Module load/swap in pre-script breaks python module import in flow.cylc

hi there,

in the workflows at niwa we need to manually assign the Slurm account code inside the workflow definition, for example…

#!Jinja2
{% from 'hpc_project' import get_hpc_project %}  # <---- import the function
.
.
.
[runtime]
  [[root]]
    script = sleep 10
    [[[directives]]]
       --account = {{ get_hpc_project() }}  # <---- find & print project code!

this has always worked fine for me and others but i have just found out that, somehow, module load or module swap commands are breaking this.

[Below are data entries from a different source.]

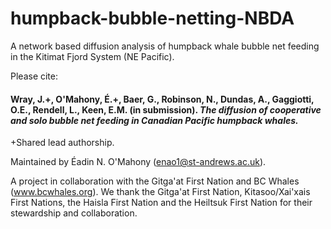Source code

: # humpback-bubble-netting-NBDA
A network based diffusion analysis of humpback whale bubble net feeding in the Kitimat Fjord System (NE Pacific).

Please cite:

#### Wray, J.+, O'Mahony, É.+, Baer, G., Robinson, N., Dundas, A., Gaggiotti, O.E., Rendell, L., Keen, E.M. (in submission). *The diffusion of cooperative and solo bubble net feeding in Canadian Pacific humpback whales.*
+Shared lead authorship.

 
 
Maintained by Éadin N. O'Mahony (enao1@st-andrews.ac.uk).

A project in collaboration with the Gitga'at First Nation and BC Whales (www.bcwhales.org). We thank the Gitga'at First Nation, Kitasoo/Xai'xais First Nations, the Haisla First Nation and the Heiltsuk First Nation for their stewardship and collaboration.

for example, in one task with this particular pre-script…

pre-script = """
        module swap NeSI NIWA
        module load PrgEnv-cray craype-x86-skylake cray-netcdf FCM
        module swap PrgEnv-cray PrgEnv-intel/6.0.10
        module swap intel intel/19.1.3.304
        module swap cray-netcdf cray-netcdf/4.9.0.3
        module swap FCM FCM/2019.09.0
        module load eccodes/2.8.0-CrayIntel-23.02-19
        module load shumlib/2018.06.1-CrayIntel-23.02-19-no-openmp
        """

i get this error in the job.err immediately after it starts running…

[FAIL] hpc_project
[FAIL] File /home/williamsjh/cylc-run/u-df773/run37/flow.cylc
[FAIL]   #!jinja2
[FAIL]
[FAIL]   {% from 'hpc_project' import get_hpc_project %}        <-- TemplateNotFound
2024-04-30T08:18:07Z CRITICAL - failed/ERR

but with no pre-script it starts to run fine. in addition, the cylc view -j [workflow] does indeed show the correct account code!

@hilary.j.oliver fyi this is the issue we were having just before easter.

it seems as though the module commands are somehow resetting the environment so that the get_hpc_project thing can’t be imported.

any ideas appreciated!

thanks

jonny

If this is going to job.err, then I presume you are running subworkflows (i.e. one workflow which runs another, or even itself as a job)? Also, those [FAIL] lines suggest Rose may be involved.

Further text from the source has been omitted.